Providence-based artists Michele L’Heureux, Amy Wynne and Jonathan Derry together are showing 25 sculptures, drawing/installations and hybrid 2D & 3D works in “No Mud, No Lotus,” on view through October 12 at the Narrows Center for the Arts in Fall River, Massachusetts. Their works, produced in alliance with the artists’ shared Buddhist mindfulness practices, explore and encompass the pain of personal loss. They are intense, intimate and poignant.
L’Heureux, also the curator, is a former director and curator of galleries at Brandeis University, Montserrat College of Art and Wheaton College. L’Heureux had been slogging alone through the “mud” of terminating a 20-year marriage a year ago when she invited Wynne and Derry to join her in a weekly studio dialogue to develop and refine works to be included. The title quotes Vietnamese monk and peace activist Thich Nhat Hanh on the suffering that precedes creative regeneration. Authenticity has been their touchstone, derived through a meditative practice that accepts the presence and transitory nature of difficult feelings without passing judgment. The works on view may be subtle, bizarre or over-the-top, yet none sentimentalizes or denies the facts of pain and grief.
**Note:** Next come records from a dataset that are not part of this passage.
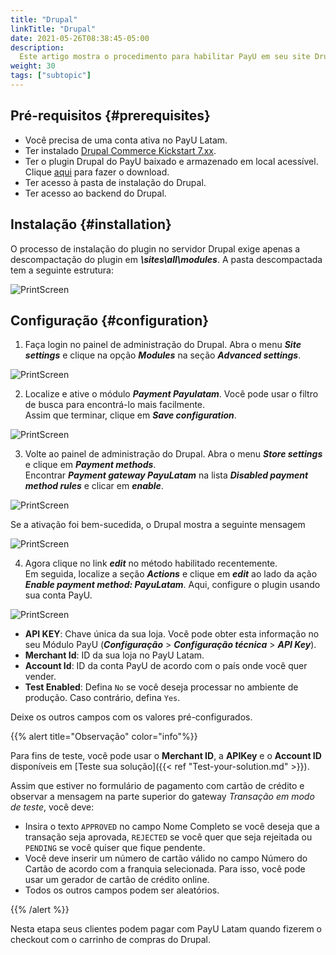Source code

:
 ```yaml
---
title: "Drupal"
linkTitle: "Drupal"
date: 2021-05-26T08:38:45-05:00
description:
  Este artigo mostra o procedimento para habilitar PayU em seu site Drupal.
weight: 30
tags: ["subtopic"]
---
```


## Pré-requisitos {#prerequisites}
* Você precisa de uma conta ativa no PayU Latam.
* Ter instalado [Drupal Commerce Kickstart 7.xx](https://www.drupal.org/project/commerce_kickstart).
* Ter o plugin Drupal do PayU baixado e armazenado em local acessível. Clique [aqui](http://developers.payulatam.com/plugins/commerce_payulatam_1.0.zip) para fazer o download.
* Ter acesso à pasta de instalação do Drupal.
* Ter acesso ao backend do Drupal.

## Instalação {#installation}
O processo de instalação do plugin no servidor Drupal exige apenas a descompactação do plugin em ***\sites\all\modules***. A pasta descompactada tem a seguinte estrutura:

![PrintScreen](/assets/Drupal/Drupal_01.png)

## Configuração {#configuration}
1. Faça login no painel de administração do Drupal. Abra o menu _**Site settings**_ e clique na opção _**Modules**_ na seção _**Advanced settings**_.

![PrintScreen](/assets/Drupal/Drupal_02.png)

2. Localize e ative o módulo _**Payment Payulatam**_. Você pode usar o filtro de busca para encontrá-lo mais facilmente.<br>
Assim que terminar, clique em _**Save configuration**_.

![PrintScreen](/assets/Drupal/Drupal_03.png)

3. Volte ao painel de administração do Drupal. Abra o menu _**Store settings**_ e clique em _**Payment methods**_.<br>
Encontrar _**Payment gateway PayuLatam**_ na lista _**Disabled payment method rules**_ e clicar em _**enable**_.

![PrintScreen](/assets/Drupal/Drupal_04.png)

Se a ativação foi bem-sucedida, o Drupal mostra a seguinte mensagem

![PrintScreen](/assets/Drupal/Drupal_05.png)

4. Agora clique no link _**edit**_ no método habilitado recentemente.<br>
Em seguida, localize a seção _**Actions**_ e clique em _**edit**_ ao lado da ação _**Enable payment method: PayuLatam**_. Aqui, configure o plugin usando sua conta PayU.

![PrintScreen](/assets/Drupal/Drupal_06.png)

* **API KEY**: Chave única da sua loja. Você pode obter esta informação no seu Módulo PayU (**_Configuração_** > **_Configuração técnica_** > **_API Key_**).
* **Merchant Id**: ID da sua loja no PayU Latam.
* **Account Id**: ID da conta PayU de acordo com o país onde você quer vender.
* **Test Enabled**: Defina `No` se você deseja processar no ambiente de produção. Caso contrário, defina `Yes`.

Deixe os outros campos com os valores pré-configurados.

{{% alert title="Observação" color="info"%}}

Para fins de teste, você pode usar o  **Merchant ID**, a **APIKey** e o **Account ID** disponíveis em [Teste sua solução]({{< ref "Test-your-solution.md" >}}).

Assim que estiver no formulário de pagamento com cartão de crédito e observar a mensagem na parte superior do gateway  _Transação em modo de teste_, você deve:

* Insira o texto `APPROVED` no campo Nome Completo se você deseja que a transação seja aprovada, `REJECTED` se você quer que seja rejeitada ou `PENDING` se você quiser que fique pendente.
* Você deve inserir um número de cartão válido no campo Número do Cartão de acordo com a franquia selecionada. Para isso, você pode usar um gerador de cartão de crédito online.
* Todos os outros campos podem ser aleatórios.

{{% /alert %}}  

Nesta etapa seus clientes podem pagar com PayU Latam quando fizerem o checkout com o carrinho de compras do Drupal. 

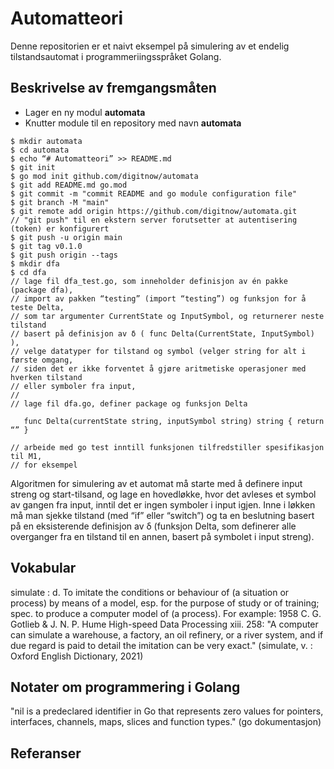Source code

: # Automatteori
Denne repositorien er et naivt eksempel på simulering av et endelig tilstandsautomat i programmeriingsspråket Golang.

## Beskrivelse av fremgangsmåten

* Lager en ny modul **automata**
* Knutter module til en repository med navn **automata** 

```
$ mkdir automata
$ cd automata
$ echo “# Automatteori” >> README.md
$ git init
$ go mod init github.com/digitnow/automata
$ git add README.md go.mod
$ git commit -m "commit README and go module configuration file"
$ git branch -M "main"
$ git remote add origin https://github.com/digitnow/automata.git
// "git push" til en ekstern server forutsetter at autentisering (token) er konfigurert
$ git push -u origin main
$ git tag v0.1.0
$ git push origin --tags
$ mkdir dfa 
$ cd dfa
// lage fil dfa_test.go, som inneholder definisjon av én pakke (package dfa),
// import av pakken “testing” (import “testing”) og funksjon for å teste Delta,
// som tar argumenter CurrentState og InputSymbol, og returnerer neste tilstand 
// basert på definisjon av δ ( func Delta(CurrentState, InputSymbol) ), 
// velge datatyper for tilstand og symbol (velger string for alt i første omgang,
// siden det er ikke forventet å gjøre aritmetiske operasjoner med hverken tilstand
// eller symboler fra input, 
// 
// lage fil dfa.go, definer package og funksjon Delta
```
```golang
   func Delta(currentState string, inputSymbol string) string { return “” }
```
```
// arbeide med go test inntill funksjonen tilfredstiller spesifikasjon til M1, 
// for eksempel
```
Algoritmen for simulering av et automat må starte med å definere input streng og start-tilsand, og lage en hovedløkke, hvor det avleses et symbol av gangen fra input, inntil det er ingen symboler i input igjen. Inne i løkken må man sjekke tilstand (med “if” eller “switch”) og ta en beslutning basert på en eksisterende definisjon av δ (funksjon Delta, som definerer alle overganger fra en tilstand til en annen, basert på symbolet i input streng).

## Vokabular

simulate
: d. To imitate the conditions or behaviour of (a situation or process) by means of a model, esp. for the purpose of study or of training; spec. to produce a computer model of (a process). For example: 1958  C. G. Gotlieb & J. N. P. Hume High-speed Data Processing xiii. 258: "A computer can simulate a warehouse, a factory, an oil refinery, or a river system, and if due regard is paid to detail the imitation can be very exact." (simulate, v. : Oxford English Dictionary, 2021)

## Notater om programmering i Golang

"nil is a predeclared identifier in Go that represents zero values for pointers, interfaces, channels, maps, slices and function types." (go dokumentasjon)

## Referanser

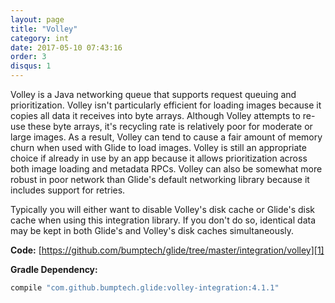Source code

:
 ```yaml
---
layout: page
title: "Volley"
category: int
date: 2017-05-10 07:43:16
order: 3
disqus: 1
---
```


Volley is a Java networking queue that supports request queuing and prioritization. Volley isn't particularly efficient for loading images because it copies all data it receives into byte arrays. Although Volley attempts to re-use these byte arrays, it's recycling rate is relatively poor for moderate or large images. As a result, Volley can tend to cause a fair amount of memory churn when used with Glide to load images. Volley is still an appropriate choice if already in use by an app because it allows prioritization across both image loading and metadata RPCs. Volley can also be somewhat more robust in poor network than Glide's default networking library because it includes support for retries.

Typically you will either want to disable Volley's disk cache or Glide's disk cache when using this integration library. If you don't do so, identical data may be kept in both Glide's and Volley's disk caches simultaneously. 

**Code:** [https://github.com/bumptech/glide/tree/master/integration/volley][1]

**Gradle Dependency:**
```groovy
compile "com.github.bumptech.glide:volley-integration:4.1.1"
```

[1]: https://github.com/bumptech/glide/tree/master/integration/volley
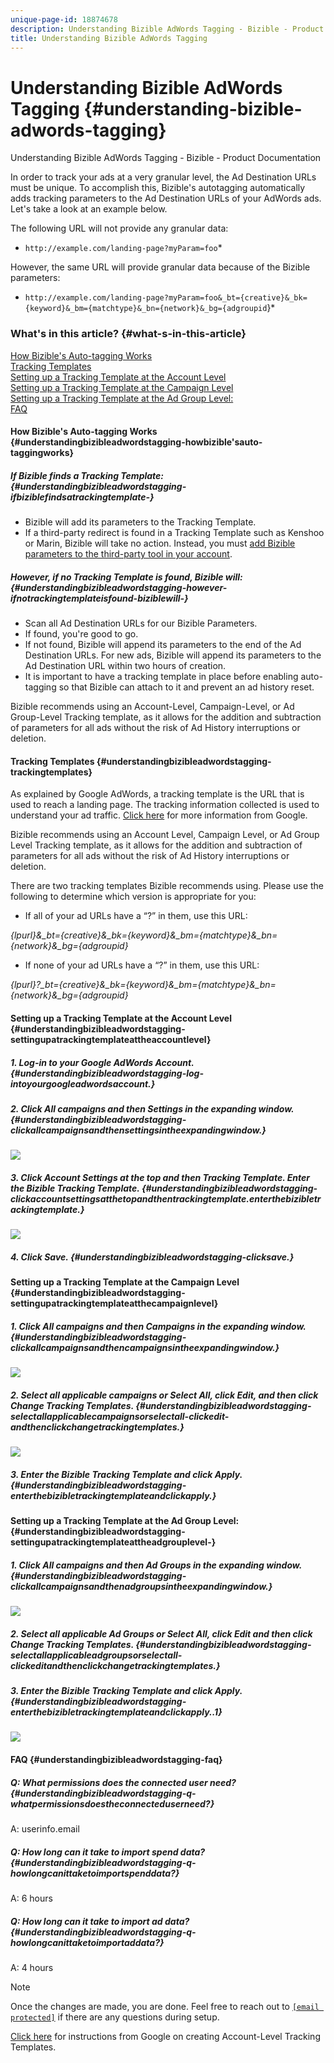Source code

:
```yaml
---
unique-page-id: 18874678
description: Understanding Bizible AdWords Tagging - Bizible - Product Documentation
title: Understanding Bizible AdWords Tagging
---
```


# Understanding Bizible AdWords Tagging {#understanding-bizible-adwords-tagging}

Understanding Bizible AdWords Tagging - Bizible - Product Documentation

In order to track your ads at a very granular level, the Ad Destination URLs must be unique. To accomplish this, Bizible's autotagging automatically adds tracking parameters to the Ad Destination URLs of your AdWords ads. Let's take a look at an example below.   
  
The following URL will not provide any granular data:

* `http://example.com/landing-page?myParam=foo`*

However, the same URL will provide granular data because of the Bizible parameters:&nbsp;

* `http://example.com/landing-page?myParam=foo&_bt={creative}&_bk={keyword}&_bm={matchtype}&_bn={network}&_bg={adgroupid`}*

### What's in this article? {#what-s-in-this-article}

[How Bizible's Auto-tagging Works](#understandingbizibleadwordstagging-howbizible'sauto-taggingworks)  
[Tracking Templates](#understandingbizibleadwordstagging-trackingtemplates)  
[Setting up a Tracking Template at the Account Level](#understandingbizibleadwordstagging-settingupatrackingtemplateattheaccountlevel)  
[Setting up a Tracking Template at the Campaign Level](#understandingbizibleadwordstagging-settingupatrackingtemplateatthecampaignlevel)  
[Setting up a Tracking Template at the Ad Group Level:](#understandingbizibleadwordstagging-settingupatrackingtemplateattheadgrouplevel-)  
[FAQ](#understandingbizibleadwordstagging-faq)

#### How Bizible's Auto-tagging Works {#understandingbizibleadwordstagging-howbizible'sauto-taggingworks}

##### If Bizible finds a Tracking Template: {#understandingbizibleadwordstagging-ifbiziblefindsatrackingtemplate-}

* Bizible will add its parameters to the Tracking Template.
* If a third-party redirect is found in a Tracking Template such as Kenshoo or Marin, Bizible will take no action. Instead, you must [add Bizible parameters to the third-party tool in your account](http://docs.marketo.com/x/YAEgAQ).

##### However, if no Tracking Template is found, Bizible will: {#understandingbizibleadwordstagging-however-ifnotrackingtemplateisfound-biziblewill-}

* Scan all Ad Destination URLs for our Bizible Parameters.
* If found, you're good to go.
* If not found, Bizible will append its parameters to the end of the Ad Destination URLs. For new ads, Bizible will append its parameters to the Ad Destination URL within two hours of creation.
* It is important to have a tracking template in place before enabling auto-tagging so that Bizible can attach to it and prevent an ad history reset.

Bizible recommends using an Account-Level, Campaign-Level, or Ad Group-Level Tracking template, as it allows for the addition and subtraction of parameters for all ads without the risk of Ad History interruptions or deletion.

#### Tracking Templates {#understandingbizibleadwordstagging-trackingtemplates}

As explained by Google AdWords, a tracking template is the URL that is used to reach a landing page. The tracking information collected is used to understand your ad traffic. [Click here](http://support.google.com/adwords/answer/7197008?hl=en) for more information from Google.

Bizible recommends using an Account Level, Campaign Level, or Ad Group Level Tracking template, as it allows for the addition and subtraction of parameters for all ads without the risk of Ad History interruptions or deletion.

There are two tracking templates Bizible recommends using. Please use the following to determine which version is appropriate for you:

* If all of your ad URLs have a “?” in them, use this URL:

*{lpurl}&_bt={creative}&_bk={keyword}&_bm={matchtype}&_bn={network}&_bg={adgroupid}*

* If none of your ad URLs have a “?” in them, use this URL:

*{lpurl}?_bt={creative}&_bk={keyword}&_bm={matchtype}&_bn={network}&_bg={adgroupid}*

#### Setting up a Tracking Template at the Account Level {#understandingbizibleadwordstagging-settingupatrackingtemplateattheaccountlevel}

##### 1. Log-in to your Google AdWords Account. {#understandingbizibleadwordstagging-log-intoyourgoogleadwordsaccount.}

##### 2. Click All campaigns and then Settings in the expanding window. {#understandingbizibleadwordstagging-clickallcampaignsandthensettingsintheexpandingwindow.}

![](assets/1-2.png)

##### 3. Click Account Settings at the top and then Tracking Template. Enter the Bizible Tracking Template. {#understandingbizibleadwordstagging-clickaccountsettingsatthetopandthentrackingtemplate.enterthebizibletrackingtemplate.}

![](assets/2-1.png)

##### 4. Click Save. {#understandingbizibleadwordstagging-clicksave.}

#### Setting up a Tracking Template at the Campaign Level {#understandingbizibleadwordstagging-settingupatrackingtemplateatthecampaignlevel}

##### 1. Click All campaigns and then Campaigns in the expanding window. {#understandingbizibleadwordstagging-clickallcampaignsandthencampaignsintheexpandingwindow.}

![](assets/3-1.png)

##### 2. Select all applicable campaigns or Select All, click Edit, and then click Change Tracking Templates. {#understandingbizibleadwordstagging-selectallapplicablecampaignsorselectall-clickedit-andthenclickchangetrackingtemplates.}

![](assets/4-1.png)

##### 3. Enter the Bizible Tracking Template and click Apply. {#understandingbizibleadwordstagging-enterthebizibletrackingtemplateandclickapply.}

#### Setting up a Tracking Template at the Ad Group Level: {#understandingbizibleadwordstagging-settingupatrackingtemplateattheadgrouplevel-}

##### 1. Click All campaigns and then Ad Groups in the expanding window. {#understandingbizibleadwordstagging-clickallcampaignsandthenadgroupsintheexpandingwindow.}

![](assets/5.png)

##### 2. Select all applicable Ad Groups or Select All, click Edit and then click Change Tracking Templates. {#understandingbizibleadwordstagging-selectallapplicableadgroupsorselectall-clickeditandthenclickchangetrackingtemplates.}

##### 3. Enter the Bizible Tracking Template and click Apply. {#understandingbizibleadwordstagging-enterthebizibletrackingtemplateandclickapply..1}

![](assets/6.png)

#### FAQ {#understandingbizibleadwordstagging-faq}

##### Q: What permissions does the connected user need? {#understandingbizibleadwordstagging-q-whatpermissionsdoestheconnecteduserneed?}

A: userinfo.email

##### Q: How long can it take to import spend data? {#understandingbizibleadwordstagging-q-howlongcanittaketoimportspenddata?}

A: 6 hours

##### Q: How long can it take to import ad data? {#understandingbizibleadwordstagging-q-howlongcanittaketoimportaddata?}

A: 4 hours

>[!NOTE]
>
>Once the changes are made, you are done. Feel free to reach out to [ `[email protected]`](http://docs.marketo.com/cdn-cgi/l/email-protection#fc8f898c8c938e88bc9e9586959e9099d29f9391) if there are any questions during setup.

[Click here](http://support.google.com/adwords/answer/6076199?hl=en#tracking) for instructions from Google on creating Account-Level Tracking Templates. 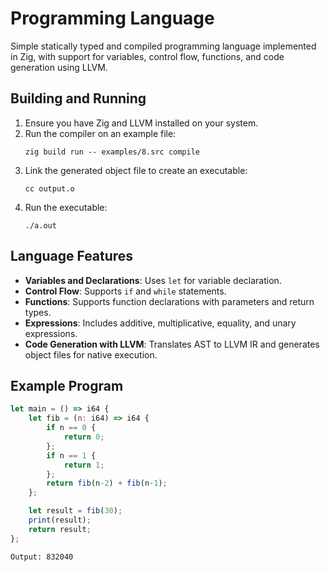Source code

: # Programming Language

Simple statically typed and compiled programming language implemented in Zig, with support for variables, control flow, functions, and code generation using LLVM.

## Building and Running

1. Ensure you have Zig and LLVM installed on your system.
2. Run the compiler on an example file:
   ```
   zig build run -- examples/8.src compile
   ```
3. Link the generated object file to create an executable:
   ```
   cc output.o
   ```
4. Run the executable:
   ```
   ./a.out
   ```

## Language Features

- **Variables and Declarations**: Uses `let` for variable declaration.
- **Control Flow**: Supports `if` and `while` statements.
- **Functions**: Supports function declarations with parameters and return types.
- **Expressions**: Includes additive, multiplicative, equality, and unary expressions.
- **Code Generation with LLVM**: Translates AST to LLVM IR and generates object files for native execution.

## Example Program

```js
let main = () => i64 {
	let fib = (n: i64) => i64 {
		if n == 0 {
			return 0;
		};
		if n == 1 {
			return 1;
		};
		return fib(n-2) + fib(n-1);
	};

	let result = fib(30);
	print(result);
	return result;
};
```
```
Output: 832040
```
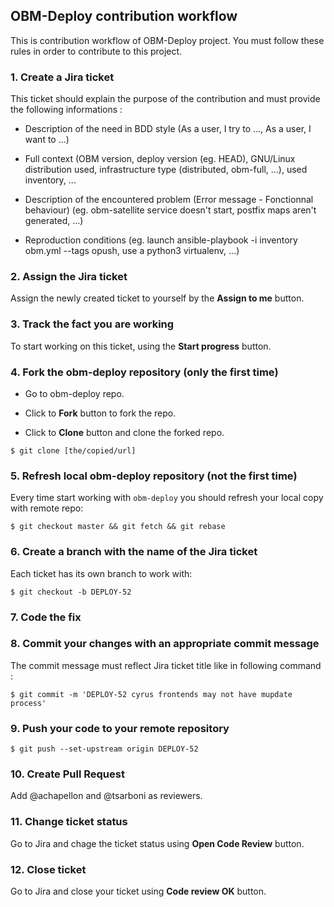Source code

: ## OBM-Deploy contribution workflow 

This is contribution workflow of OBM-Deploy project. You must follow these
rules in order to contribute to this project.


### 1. Create a Jira ticket


This ticket should explain the purpose of the contribution and must provide the following informations :

- Description of the need in BDD style (As a user, I try to ..., As a user, I want to ...)

- Full context (OBM version, deploy version (eg. HEAD), GNU/Linux distribution used, infrastructure type (distributed, obm-full, ...), used inventory, ...

- Description of the encountered problem (Error message - Fonctionnal behaviour) (eg. obm-satellite service doesn't start, postfix maps aren't generated, ...)

- Reproduction conditions (eg. launch ansible-playbook -i inventory obm.yml --tags opush, use a python3 virtualenv, ...)

### 2. Assign the Jira ticket

Assign the newly created ticket to yourself by the **Assign to me** button.

### 3. Track the fact you are working

To start working on this ticket, using the **Start progress** button.

### 4. Fork the obm-deploy repository (only the first time)

- Go to obm-deploy repo.

- Click to **Fork** button to fork the repo.

- Click to **Clone** button and clone the forked repo.

```
$ git clone [the/copied/url]

```

### 5. Refresh local obm-deploy repository (not the first time)

Every time start working with `obm-deploy` you should refresh your local copy
with remote repo:

``` 
$ git checkout master && git fetch && git rebase
```


### 6. Create a branch with the name of the Jira ticket

Each ticket has its own branch to work with:

```
$ git checkout -b DEPLOY-52
```

### 7. Code the fix

### 8. Commit your changes with an appropriate commit message

The commit message must reflect Jira ticket title like in following command :

```
$ git commit -m 'DEPLOY-52 cyrus frontends may not have mupdate process'
```

### 9. Push your code to your remote repository

```
$ git push --set-upstream origin DEPLOY-52
```

### 10. Create Pull Request

Add @achapellon and @tsarboni as reviewers.

### 11. Change ticket status

Go to Jira and chage the ticket status using **Open Code Review** button.

### 12. Close ticket

Go to Jira and close your ticket using **Code review OK** button.
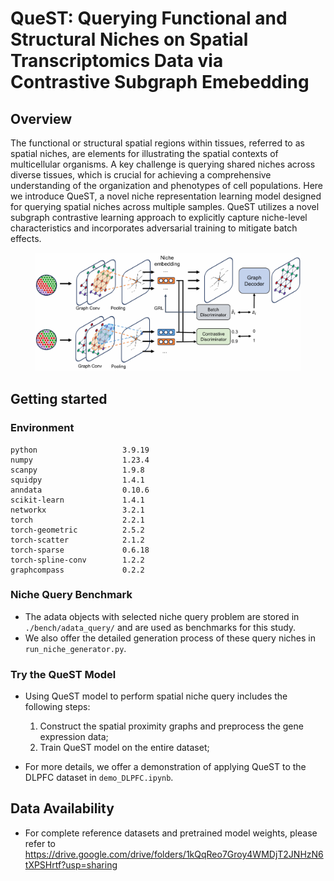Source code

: # QueST: Querying Functional and Structural Niches on Spatial Transcriptomics Data via Contrastive Subgraph Emebedding

## Overview

The functional or structural spatial regions within tissues, referred to as spatial niches, are elements for illustrating the spatial contexts of multicellular organisms. A key challenge is querying shared niches across diverse tissues, which is crucial for achieving a comprehensive understanding of the organization and phenotypes of cell populations. Here we introduce QueST, a novel niche representation learning model designed for querying spatial niches across multiple samples. QueST utilizes a novel subgraph contrastive learning approach to explicitly capture niche-level characteristics and incorporates adversarial training to mitigate batch effects.

<div align="center">
    <figure>
        <img src="QueST_archetecture.png" width="900">
        <!-- <figcaption>QueST Model Architecture</figcaption> -->
    </figure>
</div>


## Getting started

### Environment

```
python                   3.9.19
numpy                    1.23.4
scanpy                   1.9.8
squidpy                  1.4.1
anndata                  0.10.6
scikit-learn             1.4.1
networkx                 3.2.1
torch                    2.2.1
torch-geometric          2.5.2
torch-scatter            2.1.2
torch-sparse             0.6.18
torch-spline-conv        1.2.2
graphcompass             0.2.2
```

### Niche Query Benchmark

- The adata objects with selected niche query problem are stored in `./bench/adata_query/` and are used as benchmarks for this study.
- We also offer the detailed generation process of these query niches in `run_niche_generator.py`. 

### Try the QueST Model

- Using QueST model to perform spatial niche query includes the following steps:

    1. Construct the spatial proximity graphs and preprocess the gene expression data;
    2. Train QueST model on the entire dataset;
    <!-- 3. Computing cosine similarity between the query niche and the reference niches for query with the QueST's latent subgraph representation. -->

- For more details, we offer a demonstration of applying QueST to the DLPFC dataset in `demo_DLPFC.ipynb`.

## Data Availability

- For complete reference datasets and pretrained model weights, please refer to https://drive.google.com/drive/folders/1kQqReo7Groy4WMDjT2JNHzN6tXPSHrtf?usp=sharing
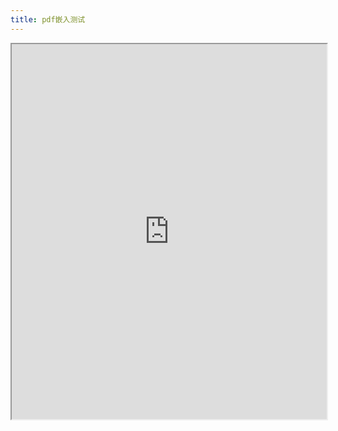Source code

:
 ```yaml
---
title: pdf嵌入测试
---
```




<iframe src="https://www.dropbox.com/s/9yriwqohuy1vdvu/The_Graph_Neural_Network_Model.pdf?raw=1" width="100%" height="600px"></iframe>

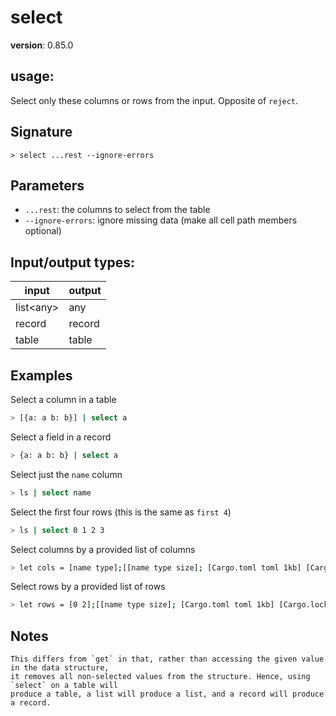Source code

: # select

**version**: 0.85.0

## **usage**:

Select only these columns or rows from the input. Opposite of `reject`.

## Signature

`> select ...rest --ignore-errors`

## Parameters

- `...rest`: the columns to select from the table
- `--ignore-errors`: ignore missing data (make all cell path members optional)

## Input/output types:

| input       | output |
| ----------- | ------ |
| list\<any\> | any    |
| record      | record |
| table       | table  |

## Examples

Select a column in a table

```bash
> [{a: a b: b}] | select a
```

Select a field in a record

```bash
> {a: a b: b} | select a
```

Select just the `name` column

```bash
> ls | select name
```

Select the first four rows (this is the same as `first 4`)

```bash
> ls | select 0 1 2 3
```

Select columns by a provided list of columns

```bash
> let cols = [name type];[[name type size]; [Cargo.toml toml 1kb] [Cargo.lock toml 2kb]] | select $cols
```

Select rows by a provided list of rows

```bash
> let rows = [0 2];[[name type size]; [Cargo.toml toml 1kb] [Cargo.lock toml 2kb] [file.json json 3kb]] | select $rows
```

## Notes

```text
This differs from `get` in that, rather than accessing the given value in the data structure,
it removes all non-selected values from the structure. Hence, using `select` on a table will
produce a table, a list will produce a list, and a record will produce a record.
```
Painter Wynne, who for years has taught meditation, landscape painting and creative process, discovered, through mindfulness, ways of integrating repetitive rituals and daily disciplines around loss into her art.
Derry, after losing several family members shortly before the exhibition, found room to accept the possibility that aggressive, even destructive emotions might re-infuse his sculptures with positive energy.
L’Heureux was able to tolerate the grief in recalling happier days while reclaiming “failed” prints, drawings and materials for new purposes.